Input data >>
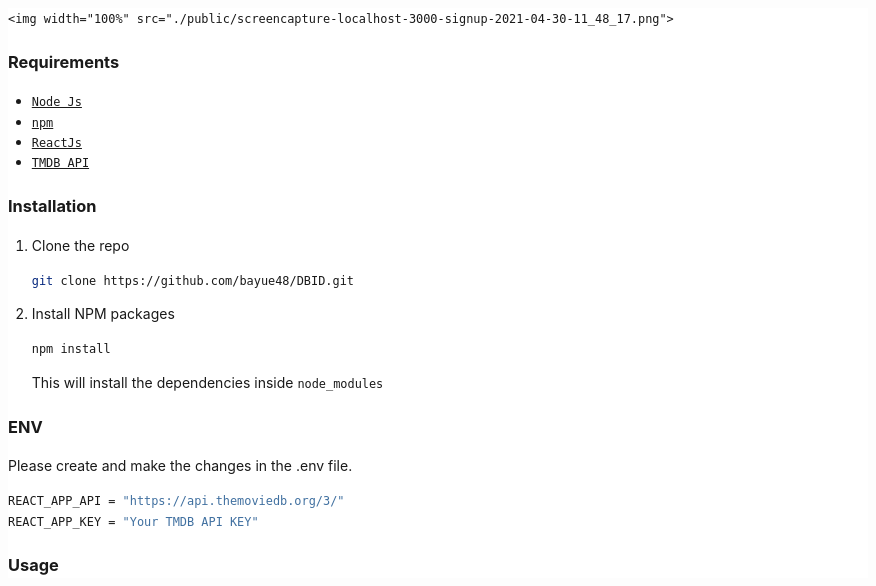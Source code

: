     <img width="100%" src="./public/screencapture-localhost-3000-signup-2021-04-30-11_48_17.png">
</div>

### Requirements

- [`Node Js`](https://nodejs.org/en/)
- [`npm`](https://www.npmjs.com/get-npm)
- [`ReactJs`](https://reactjs.org/)
- [`TMDB API`](https://developers.themoviedb.org/3)

### Installation

1. Clone the repo
   ```sh
   git clone https://github.com/bayue48/DBID.git
   ```
2. Install NPM packages
   ```sh
   npm install
   ```
   This will install the dependencies inside `node_modules`

### ENV

Please create and make the changes in the .env file.

```bash
REACT_APP_API = "https://api.themoviedb.org/3/"
REACT_APP_KEY = "Your TMDB API KEY"
```

### Usage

What the task asks >> Give the entries back verbatim and omit the images.

Written solution >>
Source code

:     <img width="100%" src="./public/screencapture-localhost-3000-signup-2021-04-30-11_48_17.png">
</div>

### Requirements

- [`Node Js`](https://nodejs.org/en/)
- [`npm`](https://www.npmjs.com/get-npm)
- [`ReactJs`](https://reactjs.org/)
- [`TMDB API`](https://developers.themoviedb.org/3)

### Installation

1. Clone the repo
   ```sh
   git clone https://github.com/bayue48/DBID.git
   ```
2. Install NPM packages
   ```sh
   npm install
   ```
   This will install the dependencies inside `node_modules`

### ENV

Please create and make the changes in the .env file.

```bash
REACT_APP_API = "https://api.themoviedb.org/3/"
REACT_APP_KEY = "Your TMDB API KEY"
```

### Usage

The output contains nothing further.